Representatives of the government agencies responsible for education and roll-out of telecommunications infrastructure, library leaders and librarians, and school principals and teachers participated in the stakeholders’ forum held in Accra, Ghana, to formally launch the Digital Learning @ Ghana Public Libraries project.

The launch, on 11 March 2024, was organized by the EIFL Public Library Innovation Programme (EIFL-PLIP) and the Ghana Library Authority (GhLA). EIFL-PLIP, the GhLA  and the nonprofit organization, TechSoup, are partners in the Digital Learning @ Ghana Public Libraries project, which aims to increase educational opportunities for school students by building the capacity of libraries to train students in digital and information literacy skills. The project will also introduce teachers and students to free and open online educational resources. 

In his opening address, Hayford Siaw, Executive Director of the GhLA, discussed how the introduction of digital technology in libraries in Ghana was leading to the development of new ICT-based services, including ICT training, providing remote access to online courses and the Ghana Library App, which provides library members with access to e-books. The partnership with EIFL would support libraries in their role of connecting people to knowledge by building librarians’ skills to provide practical ICT training in schools, and helping children adapt to the changing world of technology.

Dr Kwabena Tandoh, Deputy Director-General at the Ghana Education Service, acknowledged the challenges that schools and students face with respect to access to digital devices and the internet, and learning digital skills, especially in more remote rural locations. The Education Service was trying to remedy this, and was currently distributing digital devices to teachers across the country, and to teachers and students in senior high schools. 

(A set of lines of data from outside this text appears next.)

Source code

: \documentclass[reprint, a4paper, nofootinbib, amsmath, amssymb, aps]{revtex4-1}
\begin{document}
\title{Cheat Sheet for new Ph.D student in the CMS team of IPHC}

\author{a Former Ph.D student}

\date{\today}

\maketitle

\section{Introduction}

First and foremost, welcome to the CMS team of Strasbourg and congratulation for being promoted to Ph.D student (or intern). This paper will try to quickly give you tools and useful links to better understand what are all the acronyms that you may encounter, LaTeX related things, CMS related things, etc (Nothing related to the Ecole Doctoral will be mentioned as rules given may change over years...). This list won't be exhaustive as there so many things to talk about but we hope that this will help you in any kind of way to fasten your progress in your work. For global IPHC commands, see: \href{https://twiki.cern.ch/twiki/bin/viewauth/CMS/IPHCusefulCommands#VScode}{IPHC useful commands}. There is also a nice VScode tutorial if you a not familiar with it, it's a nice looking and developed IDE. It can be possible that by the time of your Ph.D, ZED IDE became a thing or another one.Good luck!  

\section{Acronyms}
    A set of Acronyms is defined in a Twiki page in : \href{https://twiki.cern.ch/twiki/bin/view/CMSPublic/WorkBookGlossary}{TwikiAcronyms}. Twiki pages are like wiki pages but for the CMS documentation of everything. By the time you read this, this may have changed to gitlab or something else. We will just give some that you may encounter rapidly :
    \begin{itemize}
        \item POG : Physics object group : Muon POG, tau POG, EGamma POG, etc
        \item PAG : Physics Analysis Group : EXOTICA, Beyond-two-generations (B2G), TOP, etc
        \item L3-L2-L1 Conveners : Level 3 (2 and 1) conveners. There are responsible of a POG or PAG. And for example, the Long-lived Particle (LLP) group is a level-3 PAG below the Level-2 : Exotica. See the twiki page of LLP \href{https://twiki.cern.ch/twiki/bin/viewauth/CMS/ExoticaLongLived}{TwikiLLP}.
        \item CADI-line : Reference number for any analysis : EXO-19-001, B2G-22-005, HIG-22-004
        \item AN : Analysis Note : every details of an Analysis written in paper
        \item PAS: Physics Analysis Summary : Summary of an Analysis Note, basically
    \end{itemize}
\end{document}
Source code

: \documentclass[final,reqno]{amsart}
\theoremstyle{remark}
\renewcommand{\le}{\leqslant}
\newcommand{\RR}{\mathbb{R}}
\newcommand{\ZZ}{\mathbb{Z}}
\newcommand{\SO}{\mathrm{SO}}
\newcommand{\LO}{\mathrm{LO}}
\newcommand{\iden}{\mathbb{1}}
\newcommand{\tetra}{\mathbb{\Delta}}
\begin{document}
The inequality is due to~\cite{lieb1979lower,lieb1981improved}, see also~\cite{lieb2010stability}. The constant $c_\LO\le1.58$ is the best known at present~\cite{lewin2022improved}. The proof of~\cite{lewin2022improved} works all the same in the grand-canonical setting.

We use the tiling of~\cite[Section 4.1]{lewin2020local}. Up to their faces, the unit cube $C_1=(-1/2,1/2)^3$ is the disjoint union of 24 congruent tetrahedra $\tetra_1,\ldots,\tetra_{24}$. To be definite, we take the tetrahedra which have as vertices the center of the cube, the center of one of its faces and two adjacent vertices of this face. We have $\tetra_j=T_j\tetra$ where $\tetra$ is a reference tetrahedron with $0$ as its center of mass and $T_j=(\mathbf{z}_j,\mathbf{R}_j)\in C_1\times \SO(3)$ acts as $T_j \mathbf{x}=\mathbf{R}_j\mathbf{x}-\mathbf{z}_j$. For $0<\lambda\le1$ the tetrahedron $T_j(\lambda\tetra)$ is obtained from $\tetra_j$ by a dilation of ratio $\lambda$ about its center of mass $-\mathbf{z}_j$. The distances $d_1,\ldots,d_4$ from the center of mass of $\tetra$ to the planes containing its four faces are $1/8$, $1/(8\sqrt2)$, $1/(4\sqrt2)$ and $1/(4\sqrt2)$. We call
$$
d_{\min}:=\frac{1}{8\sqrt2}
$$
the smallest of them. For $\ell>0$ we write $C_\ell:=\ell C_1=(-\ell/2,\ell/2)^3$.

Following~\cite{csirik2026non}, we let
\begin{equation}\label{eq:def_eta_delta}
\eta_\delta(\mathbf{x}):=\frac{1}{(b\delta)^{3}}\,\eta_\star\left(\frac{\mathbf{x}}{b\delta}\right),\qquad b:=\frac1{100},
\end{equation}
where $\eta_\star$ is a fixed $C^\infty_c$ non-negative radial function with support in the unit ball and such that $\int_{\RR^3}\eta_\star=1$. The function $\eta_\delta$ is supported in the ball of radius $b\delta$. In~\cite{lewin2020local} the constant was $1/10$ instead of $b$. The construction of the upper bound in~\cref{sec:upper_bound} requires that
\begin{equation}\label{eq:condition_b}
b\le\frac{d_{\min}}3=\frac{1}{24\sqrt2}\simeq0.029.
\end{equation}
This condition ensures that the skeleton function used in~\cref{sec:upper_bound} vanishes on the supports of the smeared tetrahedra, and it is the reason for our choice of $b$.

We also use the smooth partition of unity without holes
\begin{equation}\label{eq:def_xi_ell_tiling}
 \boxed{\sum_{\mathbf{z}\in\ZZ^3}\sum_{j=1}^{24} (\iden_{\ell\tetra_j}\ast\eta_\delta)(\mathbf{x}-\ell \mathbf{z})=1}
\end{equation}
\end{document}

“Once teachers and learners have the devices, they need digital skills,” he said. “I hope that this project will open new learning opportunities in the digital world for our students,” he said. 

He was glad to see the project programme would pay attention to digital literacy to help children navigate the internet, and online safety skills to alert learners to online threats they might encounter while discovering new learning opportunities. The introduction of free and open online resources would also be extremely helpful, he said.

Needs assessment research results

Ugne Lipeikaite, EIFL-PLIP Impact Manager, shared findings of needs assessment research conducted for the Digital Learning @ Ghana Libraries project to identify the digital skills needs of young people. The research was conducted in 15 locations by regional librarians, IT coordinators, and staff of the headquarters of the GhLA, who conducted just under 200 interviews with ICT teachers and students; school headmasters; municipal and regional education officers, and librarians. 

The research found that - 

  • Practical skills for using basic word processing software (MS Office) are limited.
  • The majority of youth in Ghana access the internet via mobile phones. The phones they use are mostly not their own, but are borrowed from parents or belong to teachers who use their personal phones in ICT classes to demonstrate the internet to students. 
  • Young people in Ghana have very basic online skills (for example, emailing and browsing), but have limited internet research skills and understanding of the other benefits of the internet.

The research also found young people’s main areas of interest were to improve their practical ICT skills, to learn about computer programming and coding, graphic design and effective online searching. 

The stakeholders forum was followed by the start of a five-day training-of-trainers programme (11-15 March) for regional and district librarians from 15 public libraries that are participating in the project. The training, conducted by EIFL-PLIP and trainers from Kenyan and South African public libraries, covers training and facilitation skills, introduction to open educational resources and planning outreach to schools.